[The data]

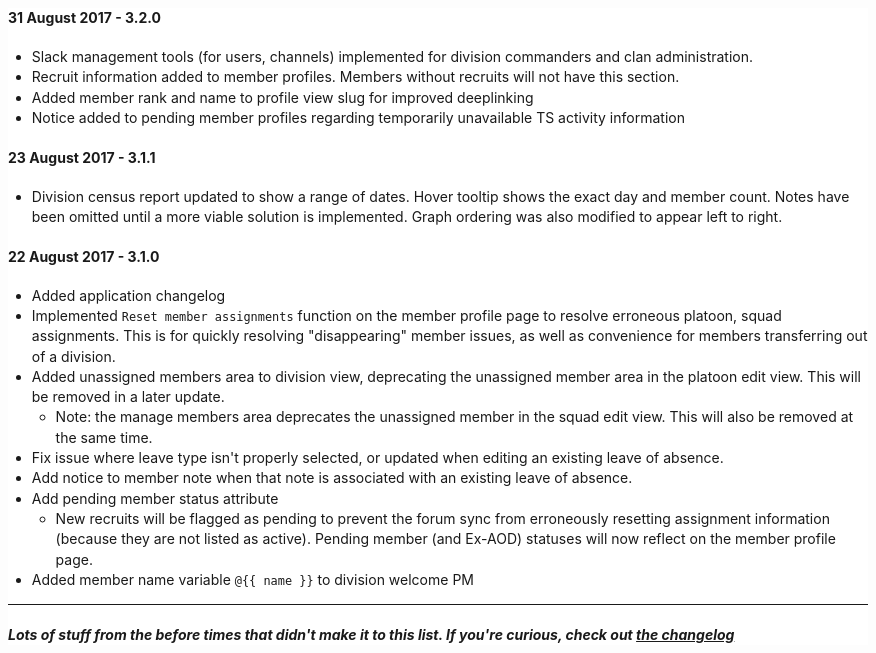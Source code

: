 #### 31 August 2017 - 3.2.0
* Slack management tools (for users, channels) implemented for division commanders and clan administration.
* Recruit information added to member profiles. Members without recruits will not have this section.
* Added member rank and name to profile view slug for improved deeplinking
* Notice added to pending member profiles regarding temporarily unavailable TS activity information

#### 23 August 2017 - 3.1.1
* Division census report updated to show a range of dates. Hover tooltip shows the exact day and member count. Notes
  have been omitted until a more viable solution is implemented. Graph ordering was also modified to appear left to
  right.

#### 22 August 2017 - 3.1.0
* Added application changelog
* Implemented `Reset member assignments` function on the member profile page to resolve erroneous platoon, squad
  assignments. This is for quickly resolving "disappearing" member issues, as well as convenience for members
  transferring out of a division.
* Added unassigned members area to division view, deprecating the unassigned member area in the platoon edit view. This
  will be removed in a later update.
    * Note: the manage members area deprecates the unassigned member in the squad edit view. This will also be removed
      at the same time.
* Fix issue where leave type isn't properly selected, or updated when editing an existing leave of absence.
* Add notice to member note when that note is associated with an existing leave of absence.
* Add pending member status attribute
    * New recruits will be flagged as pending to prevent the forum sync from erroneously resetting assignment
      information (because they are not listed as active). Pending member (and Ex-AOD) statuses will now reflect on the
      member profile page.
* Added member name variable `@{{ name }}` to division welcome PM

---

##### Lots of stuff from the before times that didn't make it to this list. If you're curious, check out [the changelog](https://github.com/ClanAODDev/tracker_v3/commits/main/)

[/The data]
[The data]

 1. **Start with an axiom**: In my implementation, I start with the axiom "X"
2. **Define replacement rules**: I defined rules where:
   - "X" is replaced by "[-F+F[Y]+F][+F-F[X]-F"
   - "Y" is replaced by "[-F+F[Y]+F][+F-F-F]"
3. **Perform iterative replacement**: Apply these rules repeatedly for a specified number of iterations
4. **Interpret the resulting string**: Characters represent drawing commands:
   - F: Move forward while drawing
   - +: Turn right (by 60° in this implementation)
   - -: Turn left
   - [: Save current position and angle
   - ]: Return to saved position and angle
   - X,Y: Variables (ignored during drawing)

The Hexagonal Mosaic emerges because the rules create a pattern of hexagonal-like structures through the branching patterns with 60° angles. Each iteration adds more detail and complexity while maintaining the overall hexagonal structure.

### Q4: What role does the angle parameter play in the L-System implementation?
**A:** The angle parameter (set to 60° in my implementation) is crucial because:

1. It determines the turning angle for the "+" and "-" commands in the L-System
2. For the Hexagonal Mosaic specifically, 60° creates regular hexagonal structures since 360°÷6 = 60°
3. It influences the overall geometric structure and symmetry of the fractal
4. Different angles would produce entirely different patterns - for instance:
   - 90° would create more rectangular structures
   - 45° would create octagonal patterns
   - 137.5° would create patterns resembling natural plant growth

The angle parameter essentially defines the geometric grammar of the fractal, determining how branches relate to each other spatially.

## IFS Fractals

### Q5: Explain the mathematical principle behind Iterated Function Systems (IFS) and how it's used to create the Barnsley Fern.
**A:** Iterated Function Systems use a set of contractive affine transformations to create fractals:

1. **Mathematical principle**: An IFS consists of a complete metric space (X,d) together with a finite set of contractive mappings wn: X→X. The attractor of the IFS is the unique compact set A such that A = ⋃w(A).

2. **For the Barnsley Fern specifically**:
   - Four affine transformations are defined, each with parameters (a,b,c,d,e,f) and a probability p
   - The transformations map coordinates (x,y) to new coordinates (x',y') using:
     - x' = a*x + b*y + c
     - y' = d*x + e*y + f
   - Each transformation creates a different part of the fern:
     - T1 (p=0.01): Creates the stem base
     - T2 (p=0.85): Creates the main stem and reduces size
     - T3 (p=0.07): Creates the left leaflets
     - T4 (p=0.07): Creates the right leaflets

[/The data]

** About this task **
What is needed is an exact copy of the lines above, from the one containing "assignments. This is" through the one containing "##### Lots of", with nothing added.

** Answer space **
  assignments. This is for quickly resolving "disappearing" member issues, as well as convenience for members
  transferring out of a division.
* Added unassigned members area to division view, deprecating the unassigned member area in the platoon edit view. This
  will be removed in a later update.
    * Note: the manage members area deprecates the unassigned member in the squad edit view. This will also be removed
      at the same time.
* Fix issue where leave type isn't properly selected, or updated when editing an existing leave of absence.
* Add notice to member note when that note is associated with an existing leave of absence.
* Add pending member status attribute
    * New recruits will be flagged as pending to prevent the forum sync from erroneously resetting assignment
      information (because they are not listed as active). Pending member (and Ex-AOD) statuses will now reflect on the
      member profile page.
* Added member name variable `@{{ name }}` to division welcome PM

---

##### Lots of stuff from the before times that didn't make it to this list. If you're curious, check out [the changelog](https://github.com/ClanAODDev/tracker_v3/commits/main/)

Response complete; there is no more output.